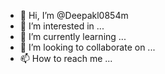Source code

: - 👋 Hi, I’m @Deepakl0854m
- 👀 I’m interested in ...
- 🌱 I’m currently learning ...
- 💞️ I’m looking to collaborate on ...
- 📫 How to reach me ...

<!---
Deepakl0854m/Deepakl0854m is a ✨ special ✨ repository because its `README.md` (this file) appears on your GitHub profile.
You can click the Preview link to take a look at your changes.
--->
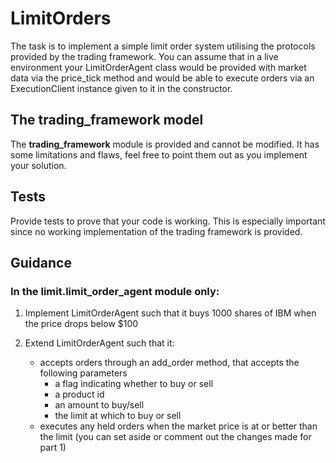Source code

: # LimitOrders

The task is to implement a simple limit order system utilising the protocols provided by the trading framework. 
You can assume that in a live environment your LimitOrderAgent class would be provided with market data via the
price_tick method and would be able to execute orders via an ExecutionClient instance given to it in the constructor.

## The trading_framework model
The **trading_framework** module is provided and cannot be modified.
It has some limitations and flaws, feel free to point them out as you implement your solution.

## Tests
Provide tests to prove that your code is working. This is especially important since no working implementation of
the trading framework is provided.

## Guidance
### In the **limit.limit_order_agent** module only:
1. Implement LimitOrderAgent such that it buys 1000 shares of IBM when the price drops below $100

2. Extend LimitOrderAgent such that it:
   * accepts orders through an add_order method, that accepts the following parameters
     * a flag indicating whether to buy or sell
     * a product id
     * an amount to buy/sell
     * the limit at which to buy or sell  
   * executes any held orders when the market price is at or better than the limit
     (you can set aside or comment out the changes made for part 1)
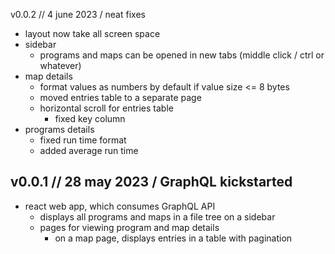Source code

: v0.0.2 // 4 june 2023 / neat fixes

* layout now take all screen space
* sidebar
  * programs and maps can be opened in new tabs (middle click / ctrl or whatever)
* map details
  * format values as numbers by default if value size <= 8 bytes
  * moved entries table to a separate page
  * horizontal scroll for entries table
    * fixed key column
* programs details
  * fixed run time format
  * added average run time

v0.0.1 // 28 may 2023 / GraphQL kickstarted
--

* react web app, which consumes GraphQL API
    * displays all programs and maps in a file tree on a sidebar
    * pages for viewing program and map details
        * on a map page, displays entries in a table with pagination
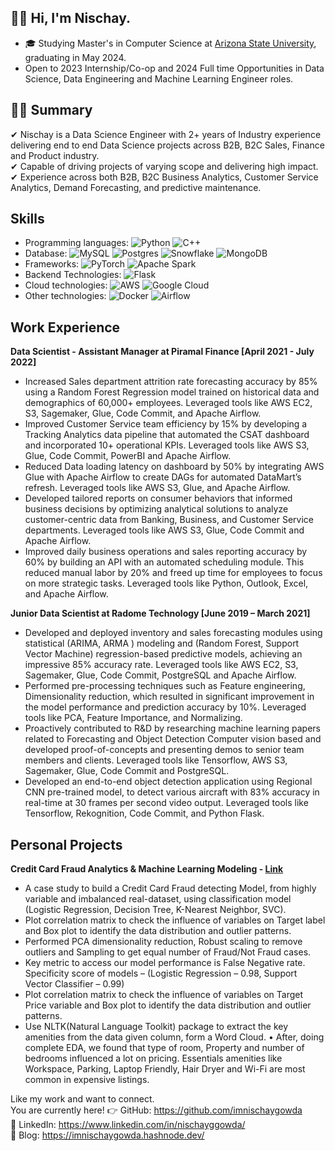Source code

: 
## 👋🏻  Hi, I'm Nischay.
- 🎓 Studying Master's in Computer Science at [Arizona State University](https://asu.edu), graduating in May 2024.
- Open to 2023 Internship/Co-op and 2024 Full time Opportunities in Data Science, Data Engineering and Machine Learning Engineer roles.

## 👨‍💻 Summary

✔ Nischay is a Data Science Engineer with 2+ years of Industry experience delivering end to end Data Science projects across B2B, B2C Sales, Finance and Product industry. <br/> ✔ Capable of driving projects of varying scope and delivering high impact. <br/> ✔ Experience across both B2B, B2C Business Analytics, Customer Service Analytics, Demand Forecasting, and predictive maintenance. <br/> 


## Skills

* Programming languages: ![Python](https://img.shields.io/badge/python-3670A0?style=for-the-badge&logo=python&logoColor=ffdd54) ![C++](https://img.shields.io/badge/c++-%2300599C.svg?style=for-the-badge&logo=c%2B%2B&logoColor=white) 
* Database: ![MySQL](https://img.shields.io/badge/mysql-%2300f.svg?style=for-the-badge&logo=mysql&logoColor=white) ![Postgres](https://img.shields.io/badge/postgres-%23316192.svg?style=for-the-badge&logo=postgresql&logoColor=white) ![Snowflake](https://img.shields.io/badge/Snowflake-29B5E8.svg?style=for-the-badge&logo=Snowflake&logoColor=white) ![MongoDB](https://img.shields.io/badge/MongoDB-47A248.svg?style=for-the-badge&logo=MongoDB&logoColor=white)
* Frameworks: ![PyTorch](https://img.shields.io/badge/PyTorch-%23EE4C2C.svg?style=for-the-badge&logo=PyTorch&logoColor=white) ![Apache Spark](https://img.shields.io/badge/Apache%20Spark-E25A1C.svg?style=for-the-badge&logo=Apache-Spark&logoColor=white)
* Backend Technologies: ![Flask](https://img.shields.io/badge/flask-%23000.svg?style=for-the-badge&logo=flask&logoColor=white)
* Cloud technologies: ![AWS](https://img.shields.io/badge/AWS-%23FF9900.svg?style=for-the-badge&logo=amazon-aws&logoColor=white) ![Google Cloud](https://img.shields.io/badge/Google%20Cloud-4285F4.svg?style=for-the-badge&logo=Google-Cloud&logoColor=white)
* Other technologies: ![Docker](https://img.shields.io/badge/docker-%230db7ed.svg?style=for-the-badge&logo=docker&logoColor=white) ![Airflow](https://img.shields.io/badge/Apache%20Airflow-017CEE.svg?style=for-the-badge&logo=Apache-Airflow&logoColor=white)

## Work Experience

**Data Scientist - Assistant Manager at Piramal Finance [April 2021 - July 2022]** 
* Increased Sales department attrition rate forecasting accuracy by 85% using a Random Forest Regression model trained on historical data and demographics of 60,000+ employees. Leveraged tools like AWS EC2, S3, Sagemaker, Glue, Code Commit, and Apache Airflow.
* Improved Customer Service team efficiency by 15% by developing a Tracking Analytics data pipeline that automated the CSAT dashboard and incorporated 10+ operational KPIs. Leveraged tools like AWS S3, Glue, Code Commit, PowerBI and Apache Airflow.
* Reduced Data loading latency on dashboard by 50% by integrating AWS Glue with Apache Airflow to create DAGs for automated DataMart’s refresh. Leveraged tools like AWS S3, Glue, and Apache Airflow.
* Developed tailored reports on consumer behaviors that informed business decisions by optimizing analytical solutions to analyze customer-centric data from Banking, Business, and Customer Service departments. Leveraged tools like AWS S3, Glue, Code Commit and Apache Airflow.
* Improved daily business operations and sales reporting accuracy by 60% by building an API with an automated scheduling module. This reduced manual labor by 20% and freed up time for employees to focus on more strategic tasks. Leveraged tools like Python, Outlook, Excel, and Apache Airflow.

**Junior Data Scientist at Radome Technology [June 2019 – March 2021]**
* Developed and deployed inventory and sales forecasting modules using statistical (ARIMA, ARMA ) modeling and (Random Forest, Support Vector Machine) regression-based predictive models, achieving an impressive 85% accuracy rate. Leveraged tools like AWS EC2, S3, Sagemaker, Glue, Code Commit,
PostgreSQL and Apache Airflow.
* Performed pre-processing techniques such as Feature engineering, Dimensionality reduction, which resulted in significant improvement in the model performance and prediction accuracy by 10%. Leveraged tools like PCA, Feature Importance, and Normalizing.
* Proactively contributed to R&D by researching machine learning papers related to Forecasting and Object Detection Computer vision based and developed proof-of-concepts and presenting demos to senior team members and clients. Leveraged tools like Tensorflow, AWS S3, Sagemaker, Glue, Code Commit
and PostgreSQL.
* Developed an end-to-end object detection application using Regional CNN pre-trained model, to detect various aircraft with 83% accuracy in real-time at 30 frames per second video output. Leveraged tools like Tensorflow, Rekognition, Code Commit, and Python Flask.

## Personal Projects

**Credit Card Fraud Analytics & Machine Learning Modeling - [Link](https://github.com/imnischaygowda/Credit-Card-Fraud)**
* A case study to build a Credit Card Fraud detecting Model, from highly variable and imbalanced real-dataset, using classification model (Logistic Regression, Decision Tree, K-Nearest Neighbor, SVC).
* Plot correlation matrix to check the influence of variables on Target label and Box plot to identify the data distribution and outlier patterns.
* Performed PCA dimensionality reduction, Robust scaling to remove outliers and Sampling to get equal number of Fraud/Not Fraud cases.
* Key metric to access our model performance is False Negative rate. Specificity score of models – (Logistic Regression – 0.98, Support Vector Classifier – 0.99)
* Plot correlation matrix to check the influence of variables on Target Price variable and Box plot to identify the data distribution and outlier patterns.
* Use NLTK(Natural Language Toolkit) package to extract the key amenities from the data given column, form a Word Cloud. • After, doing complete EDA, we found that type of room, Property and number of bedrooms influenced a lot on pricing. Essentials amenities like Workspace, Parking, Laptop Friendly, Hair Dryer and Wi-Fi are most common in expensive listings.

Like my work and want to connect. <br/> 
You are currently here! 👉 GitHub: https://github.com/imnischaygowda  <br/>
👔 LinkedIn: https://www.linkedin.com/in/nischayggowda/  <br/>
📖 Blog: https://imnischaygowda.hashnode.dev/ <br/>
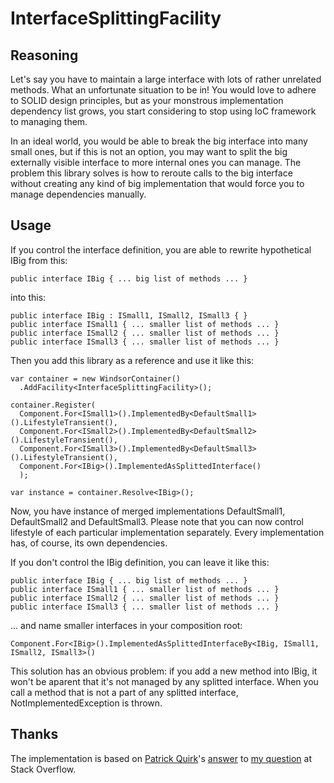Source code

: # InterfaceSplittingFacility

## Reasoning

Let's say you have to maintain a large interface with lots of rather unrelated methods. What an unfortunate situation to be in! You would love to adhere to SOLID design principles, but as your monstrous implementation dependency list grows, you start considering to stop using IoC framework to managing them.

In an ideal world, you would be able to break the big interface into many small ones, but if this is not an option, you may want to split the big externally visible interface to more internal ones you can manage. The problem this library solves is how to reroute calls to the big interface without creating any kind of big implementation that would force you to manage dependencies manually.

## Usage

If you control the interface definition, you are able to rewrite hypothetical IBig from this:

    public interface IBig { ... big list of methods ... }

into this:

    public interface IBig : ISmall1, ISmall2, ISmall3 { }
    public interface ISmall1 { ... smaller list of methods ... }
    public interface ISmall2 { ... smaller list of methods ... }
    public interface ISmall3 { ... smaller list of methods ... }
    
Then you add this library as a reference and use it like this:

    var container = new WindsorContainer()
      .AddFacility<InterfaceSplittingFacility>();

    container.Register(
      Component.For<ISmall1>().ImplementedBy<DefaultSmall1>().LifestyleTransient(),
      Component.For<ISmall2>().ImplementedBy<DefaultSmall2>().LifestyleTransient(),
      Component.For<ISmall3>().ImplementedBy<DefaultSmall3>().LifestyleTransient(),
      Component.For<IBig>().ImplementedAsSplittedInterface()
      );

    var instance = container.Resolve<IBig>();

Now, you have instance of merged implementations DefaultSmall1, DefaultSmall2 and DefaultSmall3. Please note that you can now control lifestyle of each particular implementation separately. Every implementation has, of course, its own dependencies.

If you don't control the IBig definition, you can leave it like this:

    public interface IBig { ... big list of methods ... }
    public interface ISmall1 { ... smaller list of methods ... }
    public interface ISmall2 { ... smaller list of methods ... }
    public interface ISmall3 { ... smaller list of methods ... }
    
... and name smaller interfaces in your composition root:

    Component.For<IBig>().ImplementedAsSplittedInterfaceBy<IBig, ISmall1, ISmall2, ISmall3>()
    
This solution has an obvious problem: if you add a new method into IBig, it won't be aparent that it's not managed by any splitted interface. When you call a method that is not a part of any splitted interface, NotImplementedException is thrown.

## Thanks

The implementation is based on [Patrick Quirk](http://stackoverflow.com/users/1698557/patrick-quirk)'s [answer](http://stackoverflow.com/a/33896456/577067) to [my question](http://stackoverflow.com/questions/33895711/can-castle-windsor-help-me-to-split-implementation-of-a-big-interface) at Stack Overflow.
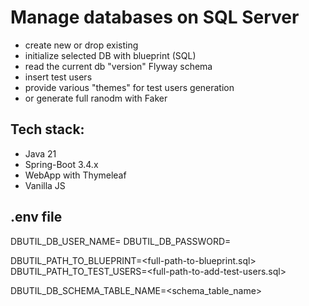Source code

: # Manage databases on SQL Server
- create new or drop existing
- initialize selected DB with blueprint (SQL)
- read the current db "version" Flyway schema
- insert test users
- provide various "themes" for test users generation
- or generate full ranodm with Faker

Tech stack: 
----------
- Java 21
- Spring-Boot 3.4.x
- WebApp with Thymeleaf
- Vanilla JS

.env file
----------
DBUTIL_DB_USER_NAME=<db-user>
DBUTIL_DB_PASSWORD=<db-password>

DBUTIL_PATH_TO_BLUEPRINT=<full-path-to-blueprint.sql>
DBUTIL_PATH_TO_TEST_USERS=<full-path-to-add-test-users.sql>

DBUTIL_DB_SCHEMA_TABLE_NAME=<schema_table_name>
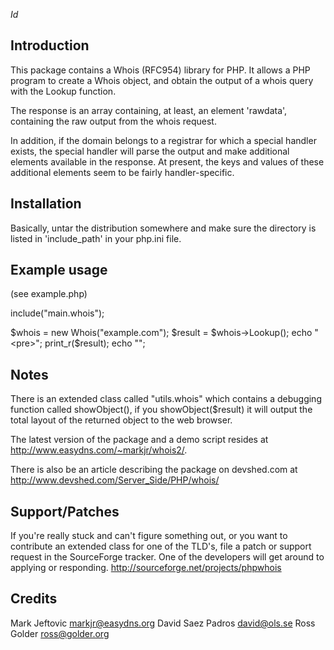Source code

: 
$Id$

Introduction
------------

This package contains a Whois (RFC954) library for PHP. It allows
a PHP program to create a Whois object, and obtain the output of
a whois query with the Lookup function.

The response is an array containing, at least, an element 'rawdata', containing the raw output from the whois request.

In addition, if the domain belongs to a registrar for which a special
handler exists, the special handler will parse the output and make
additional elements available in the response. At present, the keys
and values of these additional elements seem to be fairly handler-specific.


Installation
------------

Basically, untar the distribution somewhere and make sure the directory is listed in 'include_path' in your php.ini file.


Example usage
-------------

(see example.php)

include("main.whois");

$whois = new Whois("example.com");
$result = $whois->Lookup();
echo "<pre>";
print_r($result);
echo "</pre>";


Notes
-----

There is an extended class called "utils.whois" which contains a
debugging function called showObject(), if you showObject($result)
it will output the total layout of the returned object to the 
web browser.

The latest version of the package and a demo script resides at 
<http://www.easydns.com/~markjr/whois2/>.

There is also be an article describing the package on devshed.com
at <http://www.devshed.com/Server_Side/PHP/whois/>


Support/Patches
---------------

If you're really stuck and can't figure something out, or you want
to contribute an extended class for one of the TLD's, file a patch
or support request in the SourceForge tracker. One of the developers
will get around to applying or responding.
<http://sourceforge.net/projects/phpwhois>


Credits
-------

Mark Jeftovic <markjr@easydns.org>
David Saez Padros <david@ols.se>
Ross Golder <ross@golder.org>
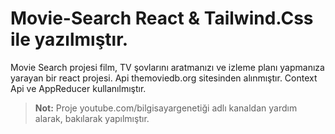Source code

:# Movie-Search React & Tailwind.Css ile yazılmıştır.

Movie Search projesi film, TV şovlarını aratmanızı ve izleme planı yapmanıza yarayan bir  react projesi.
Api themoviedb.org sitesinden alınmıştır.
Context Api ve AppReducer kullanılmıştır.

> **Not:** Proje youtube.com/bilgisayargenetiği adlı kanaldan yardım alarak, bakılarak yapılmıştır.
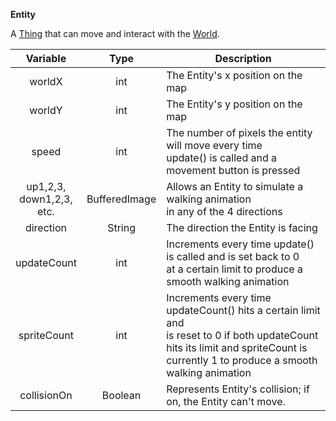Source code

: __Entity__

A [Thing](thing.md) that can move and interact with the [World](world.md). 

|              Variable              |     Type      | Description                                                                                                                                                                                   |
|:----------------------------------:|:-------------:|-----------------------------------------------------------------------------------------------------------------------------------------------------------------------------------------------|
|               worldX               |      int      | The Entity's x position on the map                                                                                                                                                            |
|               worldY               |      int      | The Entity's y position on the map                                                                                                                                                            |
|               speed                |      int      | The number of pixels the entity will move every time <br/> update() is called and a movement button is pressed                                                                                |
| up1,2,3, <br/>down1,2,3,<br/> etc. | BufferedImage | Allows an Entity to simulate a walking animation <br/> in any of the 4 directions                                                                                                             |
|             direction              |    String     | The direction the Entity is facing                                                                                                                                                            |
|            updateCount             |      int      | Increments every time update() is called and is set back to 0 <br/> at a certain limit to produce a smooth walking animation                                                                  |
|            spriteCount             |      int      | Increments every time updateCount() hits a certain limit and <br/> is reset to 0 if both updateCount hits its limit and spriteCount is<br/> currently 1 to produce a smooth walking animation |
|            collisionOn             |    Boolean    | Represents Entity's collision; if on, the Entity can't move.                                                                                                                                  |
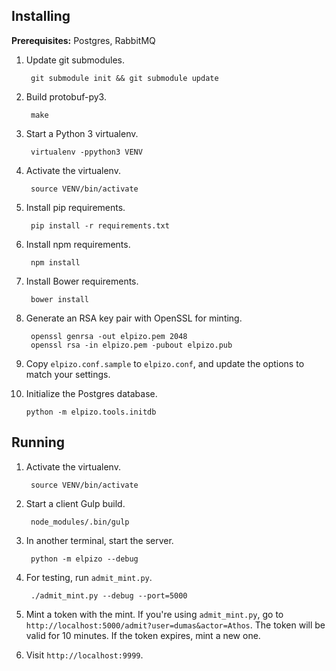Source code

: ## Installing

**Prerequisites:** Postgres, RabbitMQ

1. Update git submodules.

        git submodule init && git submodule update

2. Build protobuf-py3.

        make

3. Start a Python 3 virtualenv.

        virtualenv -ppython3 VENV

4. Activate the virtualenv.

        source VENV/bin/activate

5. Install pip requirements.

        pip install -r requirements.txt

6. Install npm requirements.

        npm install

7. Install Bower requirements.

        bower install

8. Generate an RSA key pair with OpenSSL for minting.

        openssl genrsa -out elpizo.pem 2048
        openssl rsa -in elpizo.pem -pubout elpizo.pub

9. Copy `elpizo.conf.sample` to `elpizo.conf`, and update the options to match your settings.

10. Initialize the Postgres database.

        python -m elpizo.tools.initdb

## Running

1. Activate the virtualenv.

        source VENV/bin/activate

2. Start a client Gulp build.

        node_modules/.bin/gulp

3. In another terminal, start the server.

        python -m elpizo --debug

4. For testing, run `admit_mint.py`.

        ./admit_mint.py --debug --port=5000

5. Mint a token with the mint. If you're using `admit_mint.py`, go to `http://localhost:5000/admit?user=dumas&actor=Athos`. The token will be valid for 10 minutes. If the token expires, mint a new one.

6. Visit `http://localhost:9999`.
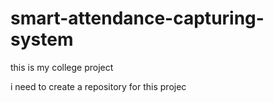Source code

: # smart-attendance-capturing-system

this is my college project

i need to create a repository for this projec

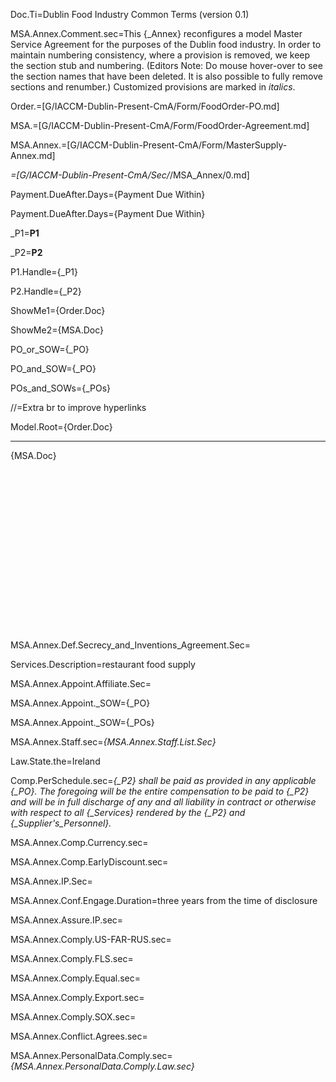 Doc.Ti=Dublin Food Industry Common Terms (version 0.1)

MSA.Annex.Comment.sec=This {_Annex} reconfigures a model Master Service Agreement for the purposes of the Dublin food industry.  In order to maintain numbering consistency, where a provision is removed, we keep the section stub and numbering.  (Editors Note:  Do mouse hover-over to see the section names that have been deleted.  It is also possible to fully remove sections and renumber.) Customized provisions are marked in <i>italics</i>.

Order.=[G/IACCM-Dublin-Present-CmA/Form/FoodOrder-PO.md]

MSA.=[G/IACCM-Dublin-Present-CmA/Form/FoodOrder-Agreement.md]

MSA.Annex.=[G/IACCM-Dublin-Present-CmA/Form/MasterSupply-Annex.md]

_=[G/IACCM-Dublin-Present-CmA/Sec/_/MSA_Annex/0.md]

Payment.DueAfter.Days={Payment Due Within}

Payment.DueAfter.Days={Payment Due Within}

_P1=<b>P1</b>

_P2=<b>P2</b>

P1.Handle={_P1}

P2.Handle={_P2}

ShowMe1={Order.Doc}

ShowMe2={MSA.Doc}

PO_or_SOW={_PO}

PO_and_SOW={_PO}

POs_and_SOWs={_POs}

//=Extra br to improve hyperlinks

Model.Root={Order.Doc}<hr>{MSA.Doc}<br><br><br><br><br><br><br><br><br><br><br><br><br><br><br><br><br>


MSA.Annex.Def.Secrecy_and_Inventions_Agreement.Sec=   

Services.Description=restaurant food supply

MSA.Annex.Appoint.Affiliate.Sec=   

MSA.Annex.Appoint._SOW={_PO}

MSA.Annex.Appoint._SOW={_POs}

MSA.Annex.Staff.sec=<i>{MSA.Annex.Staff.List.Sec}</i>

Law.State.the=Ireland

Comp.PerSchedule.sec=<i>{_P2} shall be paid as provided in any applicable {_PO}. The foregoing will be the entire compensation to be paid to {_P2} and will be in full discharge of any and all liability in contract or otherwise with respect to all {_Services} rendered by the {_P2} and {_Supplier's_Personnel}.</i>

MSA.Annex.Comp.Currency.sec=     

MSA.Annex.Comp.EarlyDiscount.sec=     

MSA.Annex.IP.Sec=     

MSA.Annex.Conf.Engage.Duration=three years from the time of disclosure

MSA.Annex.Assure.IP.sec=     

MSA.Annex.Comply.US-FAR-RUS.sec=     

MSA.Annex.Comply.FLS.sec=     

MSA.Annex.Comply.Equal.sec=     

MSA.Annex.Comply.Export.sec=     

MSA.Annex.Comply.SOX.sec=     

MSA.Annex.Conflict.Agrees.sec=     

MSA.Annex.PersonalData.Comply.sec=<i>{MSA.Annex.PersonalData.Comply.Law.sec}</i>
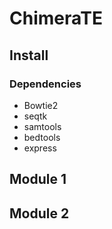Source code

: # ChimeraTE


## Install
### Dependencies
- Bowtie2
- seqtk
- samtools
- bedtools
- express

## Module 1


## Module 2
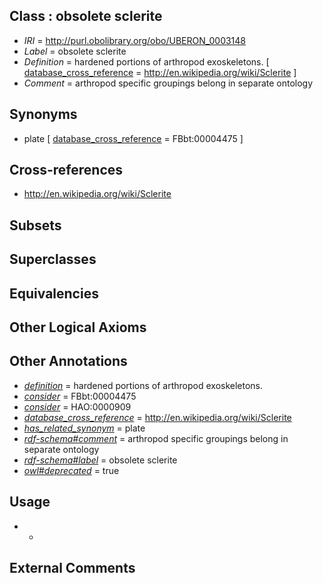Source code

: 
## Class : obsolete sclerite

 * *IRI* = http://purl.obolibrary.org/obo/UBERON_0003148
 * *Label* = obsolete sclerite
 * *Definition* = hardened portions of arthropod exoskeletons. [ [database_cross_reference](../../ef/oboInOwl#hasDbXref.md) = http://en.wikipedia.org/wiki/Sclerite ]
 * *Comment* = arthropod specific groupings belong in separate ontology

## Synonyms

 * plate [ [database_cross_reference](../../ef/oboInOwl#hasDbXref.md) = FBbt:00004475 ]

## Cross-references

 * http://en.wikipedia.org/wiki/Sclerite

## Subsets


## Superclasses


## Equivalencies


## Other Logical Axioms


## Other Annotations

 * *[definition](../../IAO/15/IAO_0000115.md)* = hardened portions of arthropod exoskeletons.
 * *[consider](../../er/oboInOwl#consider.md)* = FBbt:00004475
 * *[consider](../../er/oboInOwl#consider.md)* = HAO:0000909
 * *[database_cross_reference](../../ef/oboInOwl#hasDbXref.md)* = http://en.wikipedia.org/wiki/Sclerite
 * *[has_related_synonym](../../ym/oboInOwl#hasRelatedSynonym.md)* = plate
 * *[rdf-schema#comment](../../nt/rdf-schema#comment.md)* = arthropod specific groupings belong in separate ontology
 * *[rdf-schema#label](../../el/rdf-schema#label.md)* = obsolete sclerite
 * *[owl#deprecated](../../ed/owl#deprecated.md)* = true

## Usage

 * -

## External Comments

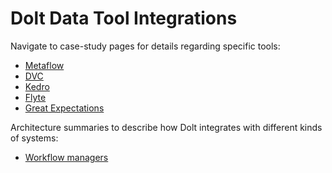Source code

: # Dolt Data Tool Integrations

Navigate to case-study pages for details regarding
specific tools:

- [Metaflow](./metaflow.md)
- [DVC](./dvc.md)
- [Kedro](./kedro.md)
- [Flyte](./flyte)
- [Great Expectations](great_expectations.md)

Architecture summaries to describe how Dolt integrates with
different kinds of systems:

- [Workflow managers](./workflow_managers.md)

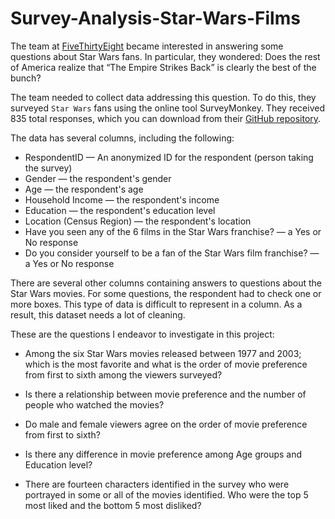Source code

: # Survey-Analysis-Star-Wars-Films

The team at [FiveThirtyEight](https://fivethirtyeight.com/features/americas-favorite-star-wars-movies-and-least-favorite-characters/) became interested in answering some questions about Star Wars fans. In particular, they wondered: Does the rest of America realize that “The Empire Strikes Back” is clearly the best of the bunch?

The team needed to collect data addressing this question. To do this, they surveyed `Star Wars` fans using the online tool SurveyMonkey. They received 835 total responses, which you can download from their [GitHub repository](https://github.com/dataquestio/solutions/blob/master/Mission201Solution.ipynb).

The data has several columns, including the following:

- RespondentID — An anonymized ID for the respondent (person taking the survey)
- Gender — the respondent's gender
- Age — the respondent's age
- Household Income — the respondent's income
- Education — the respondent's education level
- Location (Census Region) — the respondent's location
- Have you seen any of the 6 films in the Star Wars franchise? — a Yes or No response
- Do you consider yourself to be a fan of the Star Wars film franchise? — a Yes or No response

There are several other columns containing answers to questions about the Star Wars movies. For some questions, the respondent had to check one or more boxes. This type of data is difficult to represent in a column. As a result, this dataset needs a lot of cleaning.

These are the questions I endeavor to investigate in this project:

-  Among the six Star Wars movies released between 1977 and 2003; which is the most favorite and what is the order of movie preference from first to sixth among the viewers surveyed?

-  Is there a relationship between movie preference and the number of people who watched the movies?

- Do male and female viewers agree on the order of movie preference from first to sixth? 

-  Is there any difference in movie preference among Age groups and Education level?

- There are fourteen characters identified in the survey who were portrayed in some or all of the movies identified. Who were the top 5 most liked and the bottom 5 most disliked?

######

**Problem:**
From the data above, copy out every line with the string "automated" in it.

**Your response:**
* Improved Customer Service team efficiency by 15% by developing a Tracking Analytics data pipeline that automated the CSAT dashboard and incorporated 10+ operational KPIs. Leveraged tools like AWS S3, Glue, Code Commit, PowerBI and Apache Airflow.
* Reduced Data loading latency on dashboard by 50% by integrating AWS Glue with Apache Airflow to create DAGs for automated DataMart’s refresh. Leveraged tools like AWS S3, Glue, and Apache Airflow.
* Improved daily business operations and sales reporting accuracy by 60% by building an API with an automated scheduling module. This reduced manual labor by 20% and freed up time for employees to focus on more strategic tasks. Leveraged tools like Python, Outlook, Excel, and Apache Airflow.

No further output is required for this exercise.